In TaskLogServlet.java, printTaskLog() function:
result = taskLogReader.read(b);
if (result > 0) {
if (plainText) {
out.write(b, 0, result);
} else {
HtmlQuoting.quoteHtmlChars(out, b, 0, result);
}
} else {
break;
}
While, in hadoop20, TaskLogServlet.java is using its own utility(there is no
such HtmlQuoting.java at all) to print Task Log:
In TaskLogServlet.java, printTaskLog fucntion:
result = taskLogReader.read(b);
if (result > 0) {
if (plainText) {
out.write(b, 0, result);
} else {
quotedWrite(out, b, 0, result);
}
} else {
break;
}
And in Hive, TaskLogProcessor.java is generating stack trace by reading the raw
taskAttemptLog.
In ql/src/java/org/apache/hadoop/hive/ql/exec/errors/TaskLogProcessor.java,
getStackTraces() fuction:
List<String> stackTrace = null;
// Patterns that match the middle/end of stack traces
Pattern stackTracePattern = Pattern.compile("^\tat .*",
Pattern.CASE_INSENSITIVE);
Pattern endStackTracePattern =
Pattern.compile("^\t... [0-9]+ more.*", Pattern.CASE_INSENSITIVE);
while ((inputLine = in.readLine()) != null) {
if (stackTracePattern.matcher(inputLine).matches() ||
endStackTracePattern.matcher(inputLine).matches()) {
To have Hive working for both hadoop20 and hadoop23, we should use different
mechanisms when hive TaskLogProcessor is parsing TaskAttemptLog.
My plan is creating a shim, which have different implementations for hadoop20
and hadoop23.
In hadoop23, HtmlQuoting.unquoteHtmlChars() is used to parse the TaskAttemptLog.
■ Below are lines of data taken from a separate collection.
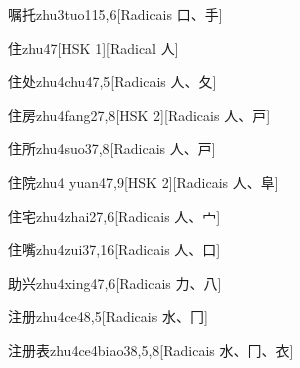 \begin{entry}{嘱托}{zhu3tuo1}{15,6}[Radicais ⼝、⼿]
\end{entry}

\begin{entry}{住}{zhu4}{7}[HSK 1][Radical ⼈]
\end{entry}

\begin{entry}{住处}{zhu4chu4}{7,5}[Radicais ⼈、⼡]
\end{entry}

\begin{entry}{住房}{zhu4fang2}{7,8}[HSK 2][Radicais ⼈、⼾]
\end{entry}

\begin{entry}{住所}{zhu4suo3}{7,8}[Radicais ⼈、⼾]
\end{entry}

\begin{entry}{住院}{zhu4 yuan4}{7,9}[HSK 2][Radicais ⼈、⾩]
\end{entry}

\begin{entry}{住宅}{zhu4zhai2}{7,6}[Radicais ⼈、⼧]
\end{entry}

\begin{entry}{住嘴}{zhu4zui3}{7,16}[Radicais ⼈、⼝]
\end{entry}

\begin{entry}{助兴}{zhu4xing4}{7,6}[Radicais ⼒、⼋]
\end{entry}

\begin{entry}{注册}{zhu4ce4}{8,5}[Radicais ⽔、⼌]
\end{entry}

\begin{entry}{注册表}{zhu4ce4biao3}{8,5,8}[Radicais ⽔、⼌、⾐]
\end{entry}

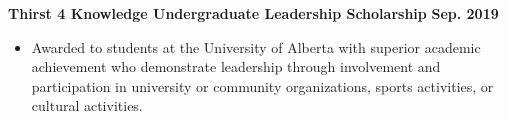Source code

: \documentclass{article}
\begin{document}

\textbf{Thirst 4 Knowledge Undergraduate Leadership Scholarship} \hfill \textbf{Sep. 2019}
    \begin{itemize}
        \item Awarded to students at the University of Alberta with superior academic achievement who demonstrate leadership through involvement and participation in university or community organizations, sports activities, or cultural activities.
    \end{itemize}

\end{document}
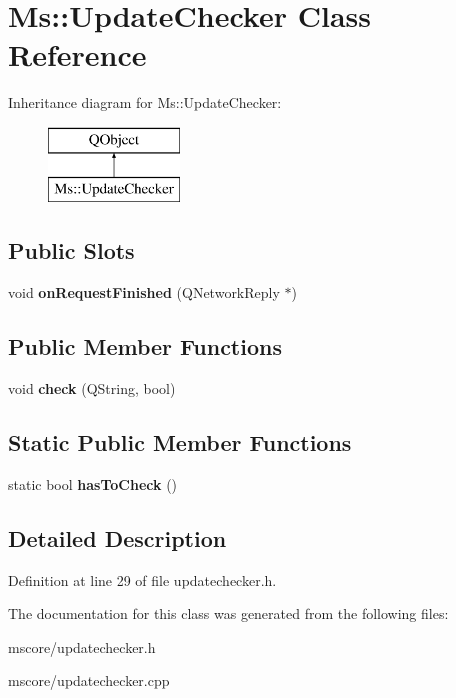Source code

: \hypertarget{class_ms_1_1_update_checker}{}\section{Ms\+:\+:Update\+Checker Class Reference}
\label{class_ms_1_1_update_checker}
Inheritance diagram for Ms\+:\+:Update\+Checker\+:\begin{figure}[H]
\begin{center}
\leavevmode
\includegraphics[height=2.000000cm]{class_ms_1_1_update_checker}
\end{center}
\end{figure}
\subsection*{Public Slots}
\begin{DoxyCompactItemize}
\item 
\mbox{\label{class_ms_1_1_update_checker_ae98de8c20c6ac1130eb8cf003a2edb8f}} 
void {\bfseries on\+Request\+Finished} (Q\+Network\+Reply $\ast$)
\end{DoxyCompactItemize}
\subsection*{Public Member Functions}
\begin{DoxyCompactItemize}
\item 
\mbox{\label{class_ms_1_1_update_checker_a522b025f923897505d1d537857eb5766}} 
void {\bfseries check} (Q\+String, bool)
\end{DoxyCompactItemize}
\subsection*{Static Public Member Functions}
\begin{DoxyCompactItemize}
\item 
\mbox{\label{class_ms_1_1_update_checker_a52781e2d2e594e49f034ae0de4beb02e}} 
static bool {\bfseries has\+To\+Check} ()
\end{DoxyCompactItemize}


\subsection{Detailed Description}


Definition at line 29 of file updatechecker.\+h.



The documentation for this class was generated from the following files\+:\begin{DoxyCompactItemize}
\item 
mscore/updatechecker.\+h\item 
mscore/updatechecker.\+cpp\end{DoxyCompactItemize}
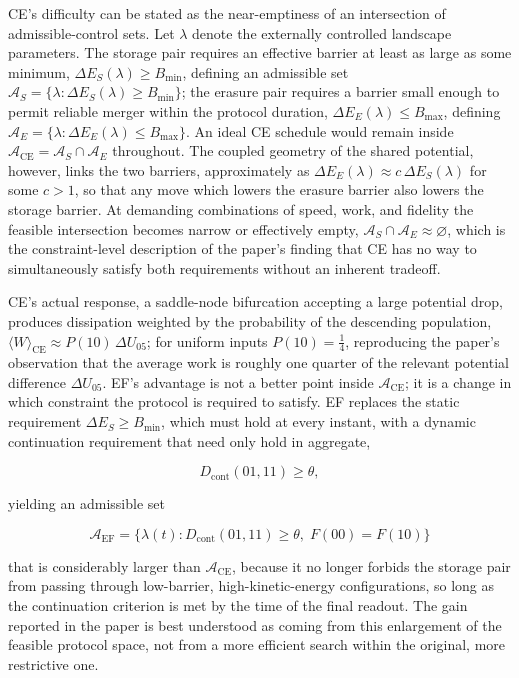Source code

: \documentclass[11pt]{article}
\begin{document}
CE's difficulty can be stated as the near-emptiness of an intersection of admissible-control sets. Let $\lambda$ denote the externally controlled landscape parameters. The storage pair requires an effective barrier at least as large as some minimum, $\Delta E_S(\lambda)\ge B_{\min}$, defining an admissible set $\mathcal A_S=\{\lambda:\Delta E_S(\lambda)\ge B_{\min}\}$; the erasure pair requires a barrier small enough to permit reliable merger within the protocol duration, $\Delta E_E(\lambda)\le B_{\max}$, defining $\mathcal A_E=\{\lambda:\Delta E_E(\lambda)\le B_{\max}\}$. An ideal CE schedule would remain inside $\mathcal A_{\mathrm{CE}}=\mathcal A_S\cap\mathcal A_E$ throughout. The coupled geometry of the shared potential, however, links the two barriers, approximately as $\Delta E_E(\lambda)\approx c\,\Delta E_S(\lambda)$ for some $c>1$, so that any move which lowers the erasure barrier also lowers the storage barrier. At demanding combinations of speed, work, and fidelity the feasible intersection becomes narrow or effectively empty, $\mathcal A_S\cap\mathcal A_E\approx\varnothing$, which is the constraint-level description of the paper's finding that CE has no way to simultaneously satisfy both requirements without an inherent tradeoff.

CE's actual response, a saddle-node bifurcation accepting a large potential drop, produces dissipation weighted by the probability of the descending population, $\langle W\rangle_{\mathrm{CE}}\approx P(10)\,\Delta U_{05}$; for uniform inputs $P(10)=\tfrac14$, reproducing the paper's observation that the average work is roughly one quarter of the relevant potential difference $\Delta U_{05}$. EF's advantage is not a better point inside $\mathcal A_{\mathrm{CE}}$; it is a change in which constraint the protocol is required to satisfy. EF replaces the static requirement $\Delta E_S\ge B_{\min}$, which must hold at every instant, with a dynamic continuation requirement that need only hold in aggregate,

\[
D_{\mathrm{cont}}(01,11)\ge\theta,
\]

yielding an admissible set

\[
\mathcal A_{\mathrm{EF}} = \bigl\{\lambda(t): D_{\mathrm{cont}}(01,11)\ge\theta,\; F(00)=F(10)\bigr\}
\]

that is considerably larger than $\mathcal A_{\mathrm{CE}}$, because it no longer forbids the storage pair from passing through low-barrier, high-kinetic-energy configurations, so long as the continuation criterion is met by the time of the final readout. The gain reported in the paper is best understood as coming from this enlargement of the feasible protocol space, not from a more efficient search within the original, more restrictive one.
\end{document}
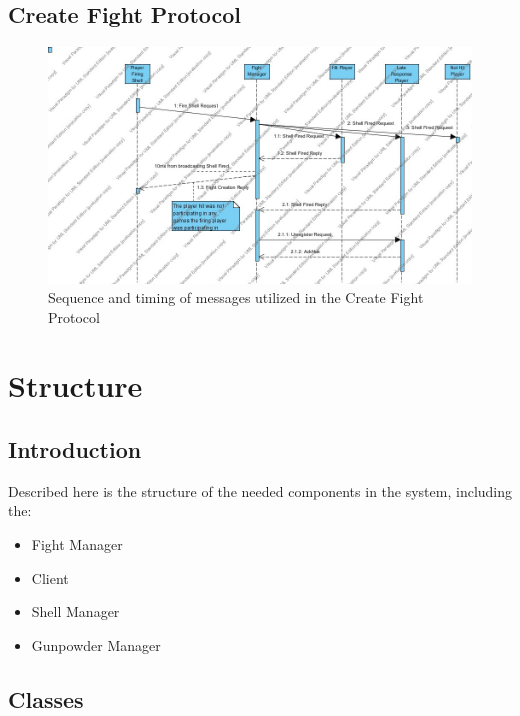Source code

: \documentclass[12pt]{article}
\begin{document}
	\subsection{Create Fight Protocol}
		\begin{center}
			\begin{figure}[htp]
				\centering
				\includegraphics[width=\textwidth]{Diagrams/Sequence Diagrams/Create Fight Protocol Sequence.jpg}
				\caption{Sequence and timing of messages utilized in the Create Fight Protocol}
			\end{figure}
		\end{center}
	\newpage
	\section{Structure}
		\subsection{Introduction}
			Described here is the structure of the needed components in the system, including the:
				\begin{itemize}
					\item{Fight Manager}
					\item{Client}
					\item{Shell Manager}
					\item{Gunpowder Manager}
				\end{itemize}
		\subsection{Classes}
\end{document}
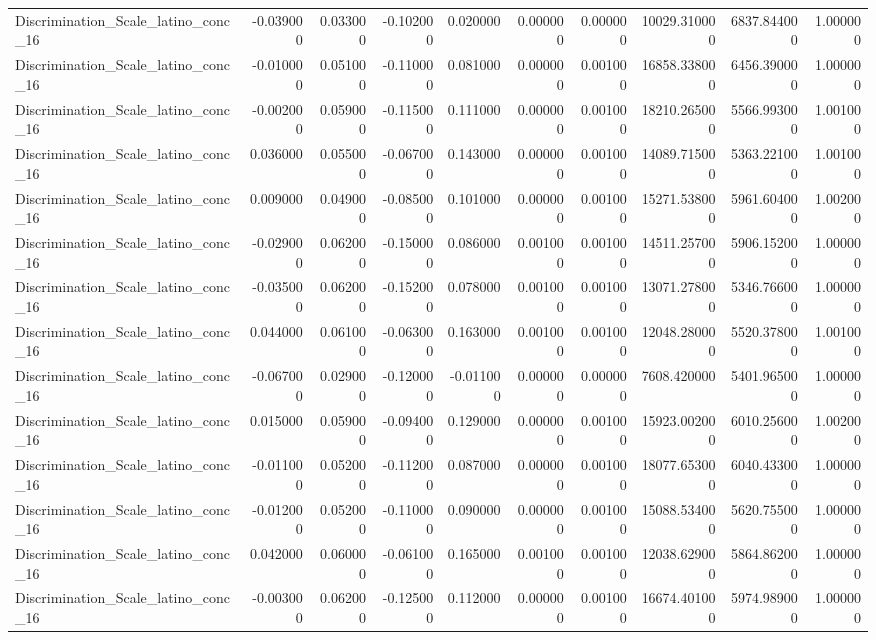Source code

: \begin{table}
\begin{tabular}{lrrrrrrrrr}
Discrimination_Scale_latino_conc_16 & -0.039000 & 0.033000 & -0.102000 & 0.020000 & 0.000000 & 0.000000 & 10029.310000 & 6837.844000 & 1.000000 \\
Discrimination_Scale_latino_conc_16 & -0.010000 & 0.051000 & -0.110000 & 0.081000 & 0.000000 & 0.001000 & 16858.338000 & 6456.390000 & 1.000000 \\
Discrimination_Scale_latino_conc_16 & -0.002000 & 0.059000 & -0.115000 & 0.111000 & 0.000000 & 0.001000 & 18210.265000 & 5566.993000 & 1.001000 \\
Discrimination_Scale_latino_conc_16 & 0.036000 & 0.055000 & -0.067000 & 0.143000 & 0.000000 & 0.001000 & 14089.715000 & 5363.221000 & 1.001000 \\
Discrimination_Scale_latino_conc_16 & 0.009000 & 0.049000 & -0.085000 & 0.101000 & 0.000000 & 0.001000 & 15271.538000 & 5961.604000 & 1.002000 \\
Discrimination_Scale_latino_conc_16 & -0.029000 & 0.062000 & -0.150000 & 0.086000 & 0.001000 & 0.001000 & 14511.257000 & 5906.152000 & 1.000000 \\
Discrimination_Scale_latino_conc_16 & -0.035000 & 0.062000 & -0.152000 & 0.078000 & 0.001000 & 0.001000 & 13071.278000 & 5346.766000 & 1.000000 \\
Discrimination_Scale_latino_conc_16 & 0.044000 & 0.061000 & -0.063000 & 0.163000 & 0.001000 & 0.001000 & 12048.280000 & 5520.378000 & 1.001000 \\
Discrimination_Scale_latino_conc_16 & -0.067000 & 0.029000 & -0.120000 & -0.011000 & 0.000000 & 0.000000 & 7608.420000 & 5401.965000 & 1.000000 \\
Discrimination_Scale_latino_conc_16 & 0.015000 & 0.059000 & -0.094000 & 0.129000 & 0.000000 & 0.001000 & 15923.002000 & 6010.256000 & 1.002000 \\
Discrimination_Scale_latino_conc_16 & -0.011000 & 0.052000 & -0.112000 & 0.087000 & 0.000000 & 0.001000 & 18077.653000 & 6040.433000 & 1.000000 \\
Discrimination_Scale_latino_conc_16 & -0.012000 & 0.052000 & -0.110000 & 0.090000 & 0.000000 & 0.001000 & 15088.534000 & 5620.755000 & 1.000000 \\
Discrimination_Scale_latino_conc_16 & 0.042000 & 0.060000 & -0.061000 & 0.165000 & 0.001000 & 0.001000 & 12038.629000 & 5864.862000 & 1.000000 \\
Discrimination_Scale_latino_conc_16 & -0.003000 & 0.062000 & -0.125000 & 0.112000 & 0.000000 & 0.001000 & 16674.401000 & 5974.989000 & 1.000000 \\

\end{tabular}
\end{table}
> Fix quote printing bug in mapreduce_stack_trace.q testcase failure when
> running hive on hadoop23
> ------------------------------------------------------------------------------------------------
>
> Key: HIVE-3301
> URL: https://issues.apache.org/jira/browse/HIVE-3301
> Project: Hive
> Issue Type: Bug
> Reporter: Zhenxiao Luo
> Assignee: Zhenxiao Luo
>
> When running hive on hadoop0.23, mapreduce_stack_trace.q is failing due to
> quote printing bug:
> quote is printed as: '"', instead of "
> Seems not able to state the bug clearly in html:
> quote is printed as 'address sign' + 'quot' + semicolon
> not the expected 'quote sign'
--
This message is automatically generated by JIRA.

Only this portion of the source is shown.